◆ Your goal ◆
Say how many lines in the entries below mention "frequencies", with no other words.

◆ Recorded data ◆
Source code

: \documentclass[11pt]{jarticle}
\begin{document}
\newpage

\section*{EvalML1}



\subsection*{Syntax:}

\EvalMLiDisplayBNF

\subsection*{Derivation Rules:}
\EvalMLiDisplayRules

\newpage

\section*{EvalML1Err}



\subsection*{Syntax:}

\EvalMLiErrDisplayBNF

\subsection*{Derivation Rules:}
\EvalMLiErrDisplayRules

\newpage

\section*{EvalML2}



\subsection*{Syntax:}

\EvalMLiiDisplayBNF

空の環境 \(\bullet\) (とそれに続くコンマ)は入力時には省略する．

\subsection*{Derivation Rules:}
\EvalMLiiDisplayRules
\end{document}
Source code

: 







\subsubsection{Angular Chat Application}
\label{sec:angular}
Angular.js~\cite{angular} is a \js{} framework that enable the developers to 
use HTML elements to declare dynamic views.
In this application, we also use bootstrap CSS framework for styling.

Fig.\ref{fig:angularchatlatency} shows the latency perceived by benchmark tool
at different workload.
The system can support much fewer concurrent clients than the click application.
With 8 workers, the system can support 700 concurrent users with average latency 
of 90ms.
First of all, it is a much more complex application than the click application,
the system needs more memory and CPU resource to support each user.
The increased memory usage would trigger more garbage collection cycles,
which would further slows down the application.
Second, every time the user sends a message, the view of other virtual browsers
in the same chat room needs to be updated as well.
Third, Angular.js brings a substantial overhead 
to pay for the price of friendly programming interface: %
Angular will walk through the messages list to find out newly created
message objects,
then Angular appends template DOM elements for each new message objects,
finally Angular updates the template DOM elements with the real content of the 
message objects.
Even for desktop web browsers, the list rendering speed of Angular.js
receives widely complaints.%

...

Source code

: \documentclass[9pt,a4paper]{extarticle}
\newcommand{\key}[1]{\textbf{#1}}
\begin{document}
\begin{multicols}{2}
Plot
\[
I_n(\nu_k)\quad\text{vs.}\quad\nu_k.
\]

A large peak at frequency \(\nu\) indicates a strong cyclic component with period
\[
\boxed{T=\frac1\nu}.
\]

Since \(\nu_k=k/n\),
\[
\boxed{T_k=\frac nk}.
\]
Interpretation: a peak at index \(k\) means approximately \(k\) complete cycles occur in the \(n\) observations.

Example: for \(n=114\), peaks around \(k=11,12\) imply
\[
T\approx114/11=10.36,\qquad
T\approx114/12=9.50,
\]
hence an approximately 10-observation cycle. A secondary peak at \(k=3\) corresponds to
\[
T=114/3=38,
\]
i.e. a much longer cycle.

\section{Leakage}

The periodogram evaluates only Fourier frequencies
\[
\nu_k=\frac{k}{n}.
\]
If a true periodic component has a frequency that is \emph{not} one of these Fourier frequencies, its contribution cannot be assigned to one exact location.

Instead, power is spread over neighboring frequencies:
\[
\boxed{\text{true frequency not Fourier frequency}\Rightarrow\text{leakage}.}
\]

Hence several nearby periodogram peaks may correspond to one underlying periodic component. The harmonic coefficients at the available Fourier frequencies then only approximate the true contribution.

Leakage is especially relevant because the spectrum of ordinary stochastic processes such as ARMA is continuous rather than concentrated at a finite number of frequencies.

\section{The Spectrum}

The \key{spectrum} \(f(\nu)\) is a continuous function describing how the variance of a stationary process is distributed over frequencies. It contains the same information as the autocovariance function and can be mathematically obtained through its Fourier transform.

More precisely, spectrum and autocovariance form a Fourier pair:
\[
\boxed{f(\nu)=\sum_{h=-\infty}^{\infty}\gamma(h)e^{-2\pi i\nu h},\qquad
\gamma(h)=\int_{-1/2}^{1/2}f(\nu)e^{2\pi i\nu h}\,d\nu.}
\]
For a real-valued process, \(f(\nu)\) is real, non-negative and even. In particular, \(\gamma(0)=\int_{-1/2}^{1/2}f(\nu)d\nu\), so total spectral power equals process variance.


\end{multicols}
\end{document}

---

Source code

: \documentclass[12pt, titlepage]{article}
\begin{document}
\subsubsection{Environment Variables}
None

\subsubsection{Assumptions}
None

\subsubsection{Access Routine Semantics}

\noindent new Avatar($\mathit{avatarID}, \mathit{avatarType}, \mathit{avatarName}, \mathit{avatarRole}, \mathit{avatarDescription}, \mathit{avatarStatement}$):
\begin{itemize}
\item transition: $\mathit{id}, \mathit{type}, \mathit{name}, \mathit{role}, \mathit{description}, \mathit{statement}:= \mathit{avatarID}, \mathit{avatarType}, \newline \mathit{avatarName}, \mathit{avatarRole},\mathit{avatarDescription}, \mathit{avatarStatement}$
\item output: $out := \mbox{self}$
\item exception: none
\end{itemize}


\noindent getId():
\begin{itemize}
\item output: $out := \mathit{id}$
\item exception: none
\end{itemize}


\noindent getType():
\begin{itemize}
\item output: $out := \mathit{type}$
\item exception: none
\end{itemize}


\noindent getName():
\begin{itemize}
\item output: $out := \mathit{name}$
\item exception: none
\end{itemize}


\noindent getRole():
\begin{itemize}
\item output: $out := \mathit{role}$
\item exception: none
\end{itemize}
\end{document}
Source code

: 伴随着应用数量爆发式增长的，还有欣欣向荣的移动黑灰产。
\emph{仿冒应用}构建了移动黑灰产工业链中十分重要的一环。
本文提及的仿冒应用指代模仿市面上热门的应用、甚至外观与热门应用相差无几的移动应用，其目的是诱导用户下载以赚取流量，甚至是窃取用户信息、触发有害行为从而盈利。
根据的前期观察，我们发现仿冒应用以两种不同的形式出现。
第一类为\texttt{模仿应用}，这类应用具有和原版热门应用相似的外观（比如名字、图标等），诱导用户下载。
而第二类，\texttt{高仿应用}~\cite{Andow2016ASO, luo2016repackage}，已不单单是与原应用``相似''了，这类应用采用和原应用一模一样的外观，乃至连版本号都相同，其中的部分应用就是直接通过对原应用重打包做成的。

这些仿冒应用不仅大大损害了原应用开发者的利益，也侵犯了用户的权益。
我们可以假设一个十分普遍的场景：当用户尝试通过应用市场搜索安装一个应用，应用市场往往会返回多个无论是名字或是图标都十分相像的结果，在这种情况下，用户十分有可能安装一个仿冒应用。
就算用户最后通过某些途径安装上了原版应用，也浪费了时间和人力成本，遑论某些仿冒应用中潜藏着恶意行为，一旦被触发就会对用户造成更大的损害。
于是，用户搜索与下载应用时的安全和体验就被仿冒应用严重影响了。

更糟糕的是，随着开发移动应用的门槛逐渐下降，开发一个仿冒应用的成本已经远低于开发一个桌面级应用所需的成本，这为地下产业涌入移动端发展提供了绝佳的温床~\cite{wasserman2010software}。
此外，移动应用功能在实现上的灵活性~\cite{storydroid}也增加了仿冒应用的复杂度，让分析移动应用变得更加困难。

◆ Written answer ◆
6